By locating the origins of the modern American alien in this violent era, Lew-Williams recasts the significance of Chinese exclusion in U.S. history. As The Chinese Must Go makes clear, anti-Chinese law and violence continue to have consequences for today’s immigrants. The present resurgence of xenophobia builds mightily upon past fears of the “heathen Chinaman.”
Orca: How We Came to Know and Love the Ocean's Greatest Predator by Jason M. Colby (Oxford University Press) was named as the honor book in the competition.
Drawing on interviews, official records, private archives, and his own family history, Colby tells the exhilarating and often heartbreaking story of how people came to love the ocean's greatest predator. Victims of whalers, fishermen, and even the US military, who reviled them as vicious pests, killer whales were dying by the hundreds, even thousands, by the 1950s. In the Pacific Northwest, fishermen shot them, scientists harpooned them, and the Canadian government mounted a machine gun to eliminate them. But that all changed in 1965 when Seattle entrepreneur Ted Griffin became the first person to swim and perform with a captive killer whale. The show proved wildly popular, and he began capturing and selling others, including Sea World's first Shamu.

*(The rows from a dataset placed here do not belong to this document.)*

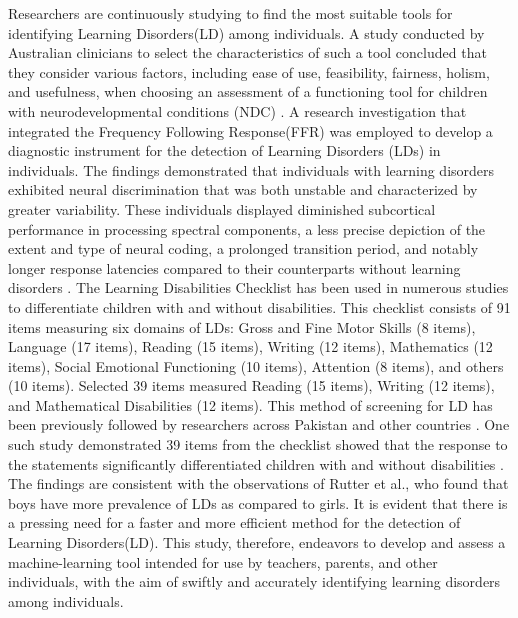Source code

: \documentclass{article}
\begin{document}
\begin{multicols}{2}
\hspace*{\parindent}Researchers are continuously studying to find the most suitable tools for identifying  Learning Disorders(LD) among individuals. A study conducted by Australian clinicians to select the characteristics of such a tool concluded that they consider various factors, including ease of use, feasibility, fairness, holism, and usefulness, when choosing an assessment of a functioning tool for children with neurodevelopmental conditions (NDC) \cite{d2022australian}. A research investigation that integrated the Frequency Following Response(FFR) was employed to develop a diagnostic instrument for the detection of Learning Disorders (LDs) in individuals. The findings demonstrated that individuals with learning disorders exhibited neural discrimination that was both unstable and characterized by greater variability. These individuals displayed diminished subcortical performance in processing spectral components, a less precise depiction of the extent and type of neural coding, a prolonged transition period, and notably longer response latencies compared to their counterparts without learning disorders \cite{cordeiro2020assessment}. The Learning Disabilities Checklist has been used in numerous studies to differentiate children with and without disabilities. This checklist consists of 91 items measuring six domains of LDs: Gross and Fine Motor Skills (8 items), Language (17 items), Reading (15 items), Writing (12 items), Mathematics (12 items), Social Emotional Functioning (10 items), Attention (8 items), and others (10 items). Selected 39 items measured Reading (15 items), Writing (12 items), and Mathematical Disabilities (12 items). This method of screening for LD  has been previously followed by researchers across Pakistan and other countries \cite{malik2013screening}. One such study demonstrated 39 items from the checklist showed that the response to the statements significantly differentiated children with and without disabilities \cite{ashraf2014validation}. The findings are consistent with the observations of Rutter et al.\cite{rutter2004gender}, who found that boys have more prevalence of LDs as compared to girls. It is evident that there is a pressing need for a faster and more efficient method for the detection of Learning Disorders(LD). This study, therefore, endeavors to develop and assess a machine-learning tool intended for use by teachers, parents, and other individuals, with the aim of swiftly and accurately identifying learning disorders among individuals.





\end{multicols}
\end{document}

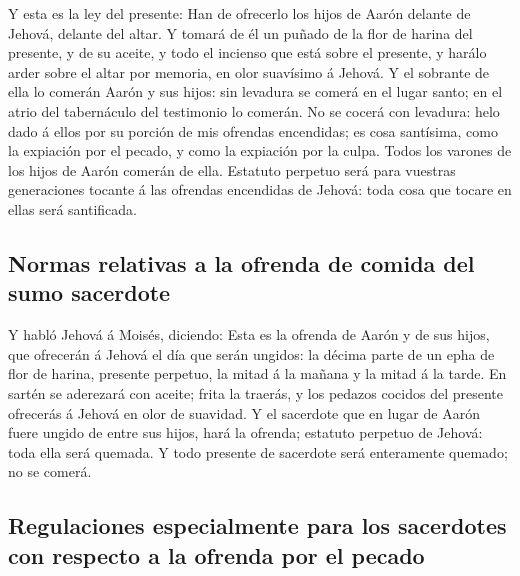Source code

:  Y esta es la ley del presente: Han de ofrecerlo los
hijos de Aarón delante de Jehová, delante del altar.  Y
tomará de él un puñado de la flor de harina del presente, y de su
aceite, y todo el incienso que está sobre el presente, y harálo arder
sobre el altar por memoria, en olor suavísimo á Jehová. 
Y el sobrante de ella lo comerán Aarón y sus hijos: sin levadura se
comerá en el lugar santo; en el atrio del tabernáculo del testimonio lo
comerán.  No se cocerá con levadura: helo dado á ellos
por su porción de mis ofrendas encendidas; es cosa santísima, como la
expiación por el pecado, y como la expiación por la culpa.
 Todos los varones de los hijos de Aarón comerán de ella.
Estatuto perpetuo será para vuestras generaciones tocante á las ofrendas
encendidas de Jehová: toda cosa que tocare en ellas será santificada.

\hypertarget{normas-relativas-a-la-ofrenda-de-comida-del-sumo-sacerdote}{%
\subsection{Normas relativas a la ofrenda de comida del sumo
sacerdote}\label{normas-relativas-a-la-ofrenda-de-comida-del-sumo-sacerdote}}

 Y habló Jehová á Moisés, diciendo:  Esta
es la ofrenda de Aarón y de sus hijos, que ofrecerán á Jehová el día que
serán ungidos: la décima parte de un epha de flor de harina, presente
perpetuo, la mitad á la mañana y la mitad á la tarde.  En
sartén se aderezará con aceite; frita la traerás, y los pedazos cocidos
del presente ofrecerás á Jehová en olor de suavidad.  Y
el sacerdote que en lugar de Aarón fuere ungido de entre sus hijos, hará
la ofrenda; estatuto perpetuo de Jehová: toda ella será quemada.
 Y todo presente de sacerdote será enteramente quemado;
no se comerá.

\hypertarget{regulaciones-especialmente-para-los-sacerdotes-con-respecto-a-la-ofrenda-por-el-pecado}{%
\subsection{Regulaciones especialmente para los sacerdotes con respecto
a la ofrenda por el
pecado}\label{regulaciones-especialmente-para-los-sacerdotes-con-respecto-a-la-ofrenda-por-el-pecado}}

Over the following decade, live display transformed views of Orcinus orca. The public embraced killer whales as charismatic and friendly, while scientists enjoyed their first access to live orcas. In the Pacific Northwest, these captive encounters reshaped regional values and helped drive environmental activism, including Greenpeace's anti-whaling campaigns. Yet even as the people of the Northwest taught the world to love killer whales, they came to oppose their captivity and to fight for the freedom of a marine predator that had become a regional icon.
This is the definitive history of how the feared and despised "killer" became the beloved "orca", and what that has meant for our relationship with the ocean and its creatures.
According to the terms of the will of the late Caroline Bancroft, a provision is made for an annual prize "to be awarded to the author of the best book on Colorado or Western American History." The prize serves to recognize books that make a significant contribution to historical knowledge, present thorough and original research, bring a new perspective to some well-known question, and are of a high literary quality.
Congratulations to Dr. Lew-Williams and Dr. Colby!